Re: [PATCH v3 7/8] mm/mempolicy: use a standard migration target allocation callback

Mike Kravetz <mike.kravetz@xxxxxxxxxx> · Fri, 9 Oct 2020 17:25:30 -0700

On 10/9/20 3:23 PM, Hugh Dickins wrote:
> On Fri, 9 Oct 2020, Mike Kravetz wrote:
>> On 10/8/20 10:50 PM, Hugh Dickins wrote:
>>>
>>> It's a problem I've faced before in tmpfs, keeping a hold on the
>>> mapping while page lock is dropped.  Quite awkward: igrab() looks as
>>> if it's the right thing to use, but turns out to give no protection
>>> against umount.  Last time around, I ended up with a stop_eviction
>>> count in the shmem inode, which shmem_evict_inode() waits on if
>>> necessary.  Something like that could be done for hugetlbfs too,
>>> but I'd prefer to do it without adding extra, if there is a way.
>>
>> Thanks.
> 
> I failed to come up with anything neater than a stop_eviction count
> in the hugetlbfs inode.
> 
> But that's not unlike a very special purpose rwsem added into the
> hugetlbfs inode: and now that you're reconsidering how i_mmap_rwsem
> got repurposed, perhaps you will end up with an rwsem of your own in
> the hugetlbfs inode.

We have this in the Oracle UEK kernel.
https://github.com/oracle/linux-uek/commit/89260f55df008bb01c841714fb2ad26c300c8c88
Usage has been expanded to cover more cases.
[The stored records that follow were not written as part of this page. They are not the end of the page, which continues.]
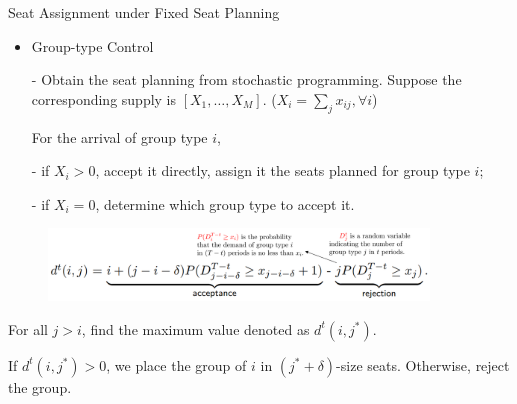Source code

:   \begin{frame}{Seat Assignment under Fixed Seat Planning}
    \small
    \begin{itemize}
      \item Group-type Control
      \item[-] Obtain the seat planning from stochastic programming. Suppose the corresponding supply is $[X_1, \ldots, X_M]$. ($X_{i} = \sum_{j} x_{ij}, \forall i$)
      
      For the arrival of group type $i$,

      \item[-] if $X_i > 0$, accept it directly, assign it the seats planned for group type $i$;
      \item[-] if $X_i = 0$, determine which group type to accept it.
    \end{itemize}



    \vspace{-0.5cm}

    \begin{figure}[h]
      \centering
      \includegraphics[width = 0.9\textwidth]{./images/d_ij.png}
    \end{figure}

    \vspace{-0.1cm}

    For all $j > i$, find the maximum value denoted as $d^{t}(i, j^{*})$.
    
    If $d^{t}(i, j^{*}) > 0$, we place the group of $i$ in $(j^{*} + \delta)$-size seats. Otherwise, reject the group.

  \end{frame}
When I proposed the same upstream, the suggestion was to try and use
i_mmap_rwsem.  That is what I have been trying to do.  Certainly, a
hugetlbfs specific rwsem is easier to manage and less disruptive.
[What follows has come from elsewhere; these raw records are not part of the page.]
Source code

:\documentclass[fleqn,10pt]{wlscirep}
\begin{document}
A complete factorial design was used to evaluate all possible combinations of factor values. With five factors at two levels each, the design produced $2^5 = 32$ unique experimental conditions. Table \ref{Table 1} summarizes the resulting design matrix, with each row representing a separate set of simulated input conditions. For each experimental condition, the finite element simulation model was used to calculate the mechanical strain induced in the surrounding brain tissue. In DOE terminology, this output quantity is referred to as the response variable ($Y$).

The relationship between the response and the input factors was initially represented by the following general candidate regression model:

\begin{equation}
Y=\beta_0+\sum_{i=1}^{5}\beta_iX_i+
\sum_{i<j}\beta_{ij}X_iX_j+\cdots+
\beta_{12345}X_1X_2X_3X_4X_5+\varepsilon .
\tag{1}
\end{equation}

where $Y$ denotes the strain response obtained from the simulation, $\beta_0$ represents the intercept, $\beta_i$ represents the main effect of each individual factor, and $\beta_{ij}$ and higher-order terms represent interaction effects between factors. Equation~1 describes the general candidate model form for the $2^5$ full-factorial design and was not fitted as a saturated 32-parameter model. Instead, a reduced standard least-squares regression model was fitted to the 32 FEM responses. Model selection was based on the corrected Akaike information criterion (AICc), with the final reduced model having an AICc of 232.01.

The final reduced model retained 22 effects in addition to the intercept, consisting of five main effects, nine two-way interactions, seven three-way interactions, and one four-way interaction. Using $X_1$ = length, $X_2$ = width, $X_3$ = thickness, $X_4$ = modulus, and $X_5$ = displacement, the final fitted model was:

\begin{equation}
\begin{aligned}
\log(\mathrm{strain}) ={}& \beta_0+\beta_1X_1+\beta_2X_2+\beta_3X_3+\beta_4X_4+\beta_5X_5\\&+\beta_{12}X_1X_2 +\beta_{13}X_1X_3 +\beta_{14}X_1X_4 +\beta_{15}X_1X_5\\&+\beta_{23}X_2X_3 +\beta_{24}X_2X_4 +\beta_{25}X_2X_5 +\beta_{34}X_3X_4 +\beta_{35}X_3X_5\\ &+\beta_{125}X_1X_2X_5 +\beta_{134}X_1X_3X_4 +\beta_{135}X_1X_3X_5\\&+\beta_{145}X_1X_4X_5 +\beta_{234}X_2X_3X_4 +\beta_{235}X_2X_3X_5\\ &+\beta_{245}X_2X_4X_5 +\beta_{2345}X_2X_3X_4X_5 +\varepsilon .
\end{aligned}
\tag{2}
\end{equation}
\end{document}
> So I won't distract you with a stop_eviction patch unless you ask:
> that's easy, what you're looking into is hard - good luck!

Thanks Hugh!

>> In parallel to working the locking issue, I am also exploring enhanced
>> backout code to handle all the needed cases.

I'm now confident that we need this or some other locking in place.  Why?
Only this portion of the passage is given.